§ WHAT YOU SHOULD DO: Where the string "right" occurs in a line of the data below, that line should be copied.

** Opening PROVIDED MATERIAL block **

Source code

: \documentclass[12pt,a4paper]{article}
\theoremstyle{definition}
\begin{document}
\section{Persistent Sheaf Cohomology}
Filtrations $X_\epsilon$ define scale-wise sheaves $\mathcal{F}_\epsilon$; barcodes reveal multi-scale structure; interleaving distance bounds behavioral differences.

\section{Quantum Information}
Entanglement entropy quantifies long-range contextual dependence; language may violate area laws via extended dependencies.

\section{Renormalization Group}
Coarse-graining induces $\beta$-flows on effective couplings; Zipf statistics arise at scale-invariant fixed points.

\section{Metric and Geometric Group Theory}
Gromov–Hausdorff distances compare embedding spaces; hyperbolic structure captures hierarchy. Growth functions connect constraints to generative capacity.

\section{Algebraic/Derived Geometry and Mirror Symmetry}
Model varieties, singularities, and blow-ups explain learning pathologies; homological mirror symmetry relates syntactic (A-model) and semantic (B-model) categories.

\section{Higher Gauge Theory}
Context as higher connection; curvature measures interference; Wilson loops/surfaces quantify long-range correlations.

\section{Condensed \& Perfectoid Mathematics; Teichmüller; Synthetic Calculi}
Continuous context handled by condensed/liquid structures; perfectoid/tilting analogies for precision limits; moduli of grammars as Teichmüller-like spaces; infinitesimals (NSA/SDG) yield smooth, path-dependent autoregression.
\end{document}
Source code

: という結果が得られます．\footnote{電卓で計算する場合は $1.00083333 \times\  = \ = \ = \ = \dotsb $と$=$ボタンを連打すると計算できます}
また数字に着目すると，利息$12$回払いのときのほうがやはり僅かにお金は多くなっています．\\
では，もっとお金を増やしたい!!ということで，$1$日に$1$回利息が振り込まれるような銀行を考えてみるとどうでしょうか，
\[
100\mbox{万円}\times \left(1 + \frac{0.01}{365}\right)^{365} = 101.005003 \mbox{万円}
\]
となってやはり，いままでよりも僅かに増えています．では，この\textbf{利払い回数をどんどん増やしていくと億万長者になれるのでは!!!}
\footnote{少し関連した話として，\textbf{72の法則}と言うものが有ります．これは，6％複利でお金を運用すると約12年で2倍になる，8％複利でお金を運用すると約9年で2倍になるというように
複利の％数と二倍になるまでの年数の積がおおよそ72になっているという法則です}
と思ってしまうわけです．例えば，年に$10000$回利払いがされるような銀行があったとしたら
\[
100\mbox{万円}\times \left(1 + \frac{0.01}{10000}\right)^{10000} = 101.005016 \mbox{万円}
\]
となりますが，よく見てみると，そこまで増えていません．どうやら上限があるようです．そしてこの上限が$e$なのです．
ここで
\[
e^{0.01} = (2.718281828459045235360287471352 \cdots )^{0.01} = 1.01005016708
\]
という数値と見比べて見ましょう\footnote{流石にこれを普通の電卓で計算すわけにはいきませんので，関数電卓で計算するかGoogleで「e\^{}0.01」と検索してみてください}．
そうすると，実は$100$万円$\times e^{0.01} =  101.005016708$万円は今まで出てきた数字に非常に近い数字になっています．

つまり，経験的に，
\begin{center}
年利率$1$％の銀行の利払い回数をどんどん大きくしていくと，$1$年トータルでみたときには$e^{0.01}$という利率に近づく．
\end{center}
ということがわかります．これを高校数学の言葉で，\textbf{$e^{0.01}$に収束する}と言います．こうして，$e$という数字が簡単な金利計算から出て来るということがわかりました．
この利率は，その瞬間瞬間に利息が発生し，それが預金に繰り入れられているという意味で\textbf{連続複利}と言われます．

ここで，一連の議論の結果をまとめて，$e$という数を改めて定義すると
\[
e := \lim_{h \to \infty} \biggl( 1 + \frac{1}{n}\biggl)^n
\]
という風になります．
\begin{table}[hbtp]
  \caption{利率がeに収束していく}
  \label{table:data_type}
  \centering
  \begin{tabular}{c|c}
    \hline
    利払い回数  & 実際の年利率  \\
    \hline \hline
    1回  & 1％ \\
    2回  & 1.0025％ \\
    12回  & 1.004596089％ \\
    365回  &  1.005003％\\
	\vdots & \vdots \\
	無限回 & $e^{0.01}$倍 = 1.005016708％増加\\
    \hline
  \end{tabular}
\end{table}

** Closing PROVIDED MATERIAL block **

§ RESPONSE TO THE TASK:
100\mbox{万円}\times \left(1 + \frac{0.01}{365}\right)^{365} = 101.005003 \mbox{万円}
100\mbox{万円}\times \left(1 + \frac{0.01}{10000}\right)^{10000} = 101.005016 \mbox{万円}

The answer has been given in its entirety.